***** DATASET EXTRACT *****
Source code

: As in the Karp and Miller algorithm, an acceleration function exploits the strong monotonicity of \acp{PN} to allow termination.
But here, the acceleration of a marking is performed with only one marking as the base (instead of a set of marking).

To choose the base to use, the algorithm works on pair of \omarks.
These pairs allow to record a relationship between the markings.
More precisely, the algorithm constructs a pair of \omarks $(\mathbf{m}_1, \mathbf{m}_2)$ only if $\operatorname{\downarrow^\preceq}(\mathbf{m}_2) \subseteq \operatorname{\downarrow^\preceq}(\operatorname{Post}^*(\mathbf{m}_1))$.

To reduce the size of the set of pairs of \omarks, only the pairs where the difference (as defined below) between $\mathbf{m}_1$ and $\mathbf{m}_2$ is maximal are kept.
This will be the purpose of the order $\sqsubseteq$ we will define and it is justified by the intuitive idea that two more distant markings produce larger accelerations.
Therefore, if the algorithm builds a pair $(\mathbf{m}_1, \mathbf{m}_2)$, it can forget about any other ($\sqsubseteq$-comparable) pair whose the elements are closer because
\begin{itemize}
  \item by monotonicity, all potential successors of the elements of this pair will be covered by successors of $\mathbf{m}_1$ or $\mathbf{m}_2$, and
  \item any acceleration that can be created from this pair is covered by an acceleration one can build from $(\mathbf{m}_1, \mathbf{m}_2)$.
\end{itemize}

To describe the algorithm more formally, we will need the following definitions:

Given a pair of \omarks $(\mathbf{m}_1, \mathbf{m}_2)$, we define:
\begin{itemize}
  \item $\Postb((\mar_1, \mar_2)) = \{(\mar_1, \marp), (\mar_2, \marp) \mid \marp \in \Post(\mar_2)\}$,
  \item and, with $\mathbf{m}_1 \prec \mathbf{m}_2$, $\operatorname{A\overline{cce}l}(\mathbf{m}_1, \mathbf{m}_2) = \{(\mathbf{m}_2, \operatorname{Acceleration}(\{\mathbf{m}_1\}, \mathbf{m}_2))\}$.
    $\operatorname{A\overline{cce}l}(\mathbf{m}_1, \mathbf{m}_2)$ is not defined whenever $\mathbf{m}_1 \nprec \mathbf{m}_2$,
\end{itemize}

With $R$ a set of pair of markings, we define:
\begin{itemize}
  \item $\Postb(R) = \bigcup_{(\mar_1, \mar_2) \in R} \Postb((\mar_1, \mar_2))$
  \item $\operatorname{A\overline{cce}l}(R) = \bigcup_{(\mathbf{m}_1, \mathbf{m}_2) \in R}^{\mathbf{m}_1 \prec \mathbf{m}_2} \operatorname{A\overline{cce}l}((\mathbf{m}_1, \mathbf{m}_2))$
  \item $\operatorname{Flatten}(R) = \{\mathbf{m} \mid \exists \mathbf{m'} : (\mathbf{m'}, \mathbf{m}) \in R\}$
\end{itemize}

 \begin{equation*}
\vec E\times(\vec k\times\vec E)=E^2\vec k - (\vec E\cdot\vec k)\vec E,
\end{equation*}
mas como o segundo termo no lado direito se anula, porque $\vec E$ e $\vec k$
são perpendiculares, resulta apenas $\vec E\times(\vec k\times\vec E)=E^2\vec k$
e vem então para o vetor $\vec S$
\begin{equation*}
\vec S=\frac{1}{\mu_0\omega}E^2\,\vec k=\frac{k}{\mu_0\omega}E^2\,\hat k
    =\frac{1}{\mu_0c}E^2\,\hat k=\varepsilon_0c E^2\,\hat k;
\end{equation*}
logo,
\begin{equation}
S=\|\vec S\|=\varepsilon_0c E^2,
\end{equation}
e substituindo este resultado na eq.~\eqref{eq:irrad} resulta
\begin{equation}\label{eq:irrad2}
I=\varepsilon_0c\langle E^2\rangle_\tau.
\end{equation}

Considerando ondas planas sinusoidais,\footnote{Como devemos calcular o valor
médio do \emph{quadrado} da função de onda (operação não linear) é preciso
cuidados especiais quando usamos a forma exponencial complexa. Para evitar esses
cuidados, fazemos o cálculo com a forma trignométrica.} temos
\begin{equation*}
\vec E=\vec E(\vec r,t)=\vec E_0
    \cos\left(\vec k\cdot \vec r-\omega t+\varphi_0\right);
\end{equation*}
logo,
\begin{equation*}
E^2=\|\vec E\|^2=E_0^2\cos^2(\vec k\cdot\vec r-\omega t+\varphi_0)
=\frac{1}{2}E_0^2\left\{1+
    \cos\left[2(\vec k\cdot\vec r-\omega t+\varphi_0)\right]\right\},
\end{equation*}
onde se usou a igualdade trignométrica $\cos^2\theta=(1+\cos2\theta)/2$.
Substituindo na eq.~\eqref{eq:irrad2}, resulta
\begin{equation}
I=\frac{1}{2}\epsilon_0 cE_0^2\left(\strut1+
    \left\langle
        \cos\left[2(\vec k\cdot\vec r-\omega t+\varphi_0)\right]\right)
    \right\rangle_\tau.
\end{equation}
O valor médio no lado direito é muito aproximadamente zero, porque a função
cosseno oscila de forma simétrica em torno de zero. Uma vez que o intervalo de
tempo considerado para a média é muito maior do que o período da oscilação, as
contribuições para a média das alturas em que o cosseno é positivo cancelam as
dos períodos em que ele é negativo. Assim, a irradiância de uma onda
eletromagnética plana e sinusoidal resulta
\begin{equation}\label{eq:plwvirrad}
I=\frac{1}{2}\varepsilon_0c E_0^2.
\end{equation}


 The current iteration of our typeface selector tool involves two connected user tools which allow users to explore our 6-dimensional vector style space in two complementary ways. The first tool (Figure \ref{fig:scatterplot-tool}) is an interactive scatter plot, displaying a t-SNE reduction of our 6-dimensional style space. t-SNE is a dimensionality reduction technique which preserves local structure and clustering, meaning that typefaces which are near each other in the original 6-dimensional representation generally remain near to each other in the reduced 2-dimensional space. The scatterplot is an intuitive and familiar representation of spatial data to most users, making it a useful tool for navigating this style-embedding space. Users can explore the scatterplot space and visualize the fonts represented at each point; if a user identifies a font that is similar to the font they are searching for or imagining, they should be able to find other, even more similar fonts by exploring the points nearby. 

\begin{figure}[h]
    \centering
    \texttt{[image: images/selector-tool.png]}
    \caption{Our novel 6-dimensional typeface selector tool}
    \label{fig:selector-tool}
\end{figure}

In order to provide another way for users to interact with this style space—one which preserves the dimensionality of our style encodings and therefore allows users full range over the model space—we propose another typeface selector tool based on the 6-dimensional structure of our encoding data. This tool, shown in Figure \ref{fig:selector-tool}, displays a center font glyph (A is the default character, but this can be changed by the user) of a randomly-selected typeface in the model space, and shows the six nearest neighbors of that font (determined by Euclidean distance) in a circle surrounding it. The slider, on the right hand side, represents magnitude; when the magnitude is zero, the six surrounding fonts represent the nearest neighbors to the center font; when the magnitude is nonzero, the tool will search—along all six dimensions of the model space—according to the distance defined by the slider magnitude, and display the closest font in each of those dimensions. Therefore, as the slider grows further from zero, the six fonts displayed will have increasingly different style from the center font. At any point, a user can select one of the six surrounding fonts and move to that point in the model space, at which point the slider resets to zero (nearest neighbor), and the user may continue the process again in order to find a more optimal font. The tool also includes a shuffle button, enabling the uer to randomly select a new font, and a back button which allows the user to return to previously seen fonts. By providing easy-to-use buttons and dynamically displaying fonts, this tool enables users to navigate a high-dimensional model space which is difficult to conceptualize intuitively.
*****
PROBLEM DETAILS —
Send back all of the entries exactly, with nothing missing.

THE ANSWER —
Source code

: As in the Karp and Miller algorithm, an acceleration function exploits the strong monotonicity of \acp{PN} to allow termination.
But here, the acceleration of a marking is performed with only one marking as the base (instead of a set of marking).

To choose the base to use, the algorithm works on pair of \omarks.
These pairs allow to record a relationship between the markings.
More precisely, the algorithm constructs a pair of \omarks $(\mathbf{m}_1, \mathbf{m}_2)$ only if $\operatorname{\downarrow^\preceq}(\mathbf{m}_2) \subseteq \operatorname{\downarrow^\preceq}(\operatorname{Post}^*(\mathbf{m}_1))$.

To reduce the size of the set of pairs of \omarks, only the pairs where the difference (as defined below) between $\mathbf{m}_1$ and $\mathbf{m}_2$ is maximal are kept.
This will be the purpose of the order $\sqsubseteq$ we will define and it is justified by the intuitive idea that two more distant markings produce larger accelerations.
Therefore, if the algorithm builds a pair $(\mathbf{m}_1, \mathbf{m}_2)$, it can forget about any other ($\sqsubseteq$-comparable) pair whose the elements are closer because
\begin{itemize}
  \item by monotonicity, all potential successors of the elements of this pair will be covered by successors of $\mathbf{m}_1$ or $\mathbf{m}_2$, and
  \item any acceleration that can be created from this pair is covered by an acceleration one can build from $(\mathbf{m}_1, \mathbf{m}_2)$.
\end{itemize}

To describe the algorithm more formally, we will need the following definitions:

Given a pair of \omarks $(\mathbf{m}_1, \mathbf{m}_2)$, we define:
\begin{itemize}
  \item $\Postb((\mar_1, \mar_2)) = \{(\mar_1, \marp), (\mar_2, \marp) \mid \marp \in \Post(\mar_2)\}$,
  \item and, with $\mathbf{m}_1 \prec \mathbf{m}_2$, $\operatorname{A\overline{cce}l}(\mathbf{m}_1, \mathbf{m}_2) = \{(\mathbf{m}_2, \operatorname{Acceleration}(\{\mathbf{m}_1\}, \mathbf{m}_2))\}$.
    $\operatorname{A\overline{cce}l}(\mathbf{m}_1, \mathbf{m}_2)$ is not defined whenever $\mathbf{m}_1 \nprec \mathbf{m}_2$,
\end{itemize}

With $R$ a set of pair of markings, we define:
\begin{itemize}
  \item $\Postb(R) = \bigcup_{(\mar_1, \mar_2) \in R} \Postb((\mar_1, \mar_2))$
  \item $\operatorname{A\overline{cce}l}(R) = \bigcup_{(\mathbf{m}_1, \mathbf{m}_2) \in R}^{\mathbf{m}_1 \prec \mathbf{m}_2} \operatorname{A\overline{cce}l}((\mathbf{m}_1, \mathbf{m}_2))$
  \item $\operatorname{Flatten}(R) = \{\mathbf{m} \mid \exists \mathbf{m'} : (\mathbf{m'}, \mathbf{m}) \in R\}$
\end{itemize}

 \begin{equation*}
\vec E\times(\vec k\times\vec E)=E^2\vec k - (\vec E\cdot\vec k)\vec E,
\end{equation*}
mas como o segundo termo no lado direito se anula, porque $\vec E$ e $\vec k$
são perpendiculares, resulta apenas $\vec E\times(\vec k\times\vec E)=E^2\vec k$
e vem então para o vetor $\vec S$
\begin{equation*}
\vec S=\frac{1}{\mu_0\omega}E^2\,\vec k=\frac{k}{\mu_0\omega}E^2\,\hat k
    =\frac{1}{\mu_0c}E^2\,\hat k=\varepsilon_0c E^2\,\hat k;
\end{equation*}
logo,
\begin{equation}
S=\|\vec S\|=\varepsilon_0c E^2,
\end{equation}
e substituindo este resultado na eq.~\eqref{eq:irrad} resulta
\begin{equation}\label{eq:irrad2}
I=\varepsilon_0c\langle E^2\rangle_\tau.
\end{equation}

Considerando ondas planas sinusoidais,\footnote{Como devemos calcular o valor
médio do \emph{quadrado} da função de onda (operação não linear) é preciso
cuidados especiais quando usamos a forma exponencial complexa. Para evitar esses
cuidados, fazemos o cálculo com a forma trignométrica.} temos
\begin{equation*}
\vec E=\vec E(\vec r,t)=\vec E_0
    \cos\left(\vec k\cdot \vec r-\omega t+\varphi_0\right);
\end{equation*}
logo,
\begin{equation*}
E^2=\|\vec E\|^2=E_0^2\cos^2(\vec k\cdot\vec r-\omega t+\varphi_0)
=\frac{1}{2}E_0^2\left\{1+
    \cos\left[2(\vec k\cdot\vec r-\omega t+\varphi_0)\right]\right\},
\end{equation*}
onde se usou a igualdade trignométrica $\cos^2\theta=(1+\cos2\theta)/2$.
Substituindo na eq.~\eqref{eq:irrad2}, resulta
\begin{equation}
I=\frac{1}{2}\epsilon_0 cE_0^2\left(\strut1+
    \left\langle
        \cos\left[2(\vec k\cdot\vec r-\omega t+\varphi_0)\right]\right)
    \right\rangle_\tau.
\end{equation}
O valor médio no lado direito é muito aproximadamente zero, porque a função
cosseno oscila de forma simétrica em torno de zero. Uma vez que o intervalo de
tempo considerado para a média é muito maior do que o período da oscilação, as
contribuições para a média das alturas em que o cosseno é positivo cancelam as
dos períodos em que ele é negativo. Assim, a irradiância de uma onda
eletromagnética plana e sinusoidal resulta
\begin{equation}\label{eq:plwvirrad}
I=\frac{1}{2}\varepsilon_0c E_0^2.
\end{equation}


 The current iteration of our typeface selector tool involves two connected user tools which allow users to explore our 6-dimensional vector style space in two complementary ways. The first tool (Figure \ref{fig:scatterplot-tool}) is an interactive scatter plot, displaying a t-SNE reduction of our 6-dimensional style space. t-SNE is a dimensionality reduction technique which preserves local structure and clustering, meaning that typefaces which are near each other in the original 6-dimensional representation generally remain near to each other in the reduced 2-dimensional space. The scatterplot is an intuitive and familiar representation of spatial data to most users, making it a useful tool for navigating this style-embedding space. Users can explore the scatterplot space and visualize the fonts represented at each point; if a user identifies a font that is similar to the font they are searching for or imagining, they should be able to find other, even more similar fonts by exploring the points nearby. 

\begin{figure}[h]
    \centering
    \texttt{[image: images/selector-tool.png]}
    \caption{Our novel 6-dimensional typeface selector tool}
    \label{fig:selector-tool}
\end{figure}

In order to provide another way for users to interact with this style space—one which preserves the dimensionality of our style encodings and therefore allows users full range over the model space—we propose another typeface selector tool based on the 6-dimensional structure of our encoding data. This tool, shown in Figure \ref{fig:selector-tool}, displays a center font glyph (A is the default character, but this can be changed by the user) of a randomly-selected typeface in the model space, and shows the six nearest neighbors of that font (determined by Euclidean distance) in a circle surrounding it. The slider, on the right hand side, represents magnitude; when the magnitude is zero, the six surrounding fonts represent the nearest neighbors to the center font; when the magnitude is nonzero, the tool will search—along all six dimensions of the model space—according to the distance defined by the slider magnitude, and display the closest font in each of those dimensions. Therefore, as the slider grows further from zero, the six fonts displayed will have increasingly different style from the center font. At any point, a user can select one of the six surrounding fonts and move to that point in the model space, at which point the slider resets to zero (nearest neighbor), and the user may continue the process again in order to find a more optimal font. The tool also includes a shuffle button, enabling the uer to randomly select a new font, and a back button which allows the user to return to previously seen fonts. By providing easy-to-use buttons and dynamically displaying fonts, this tool enables users to navigate a high-dimensional model space which is difficult to conceptualize intuitively.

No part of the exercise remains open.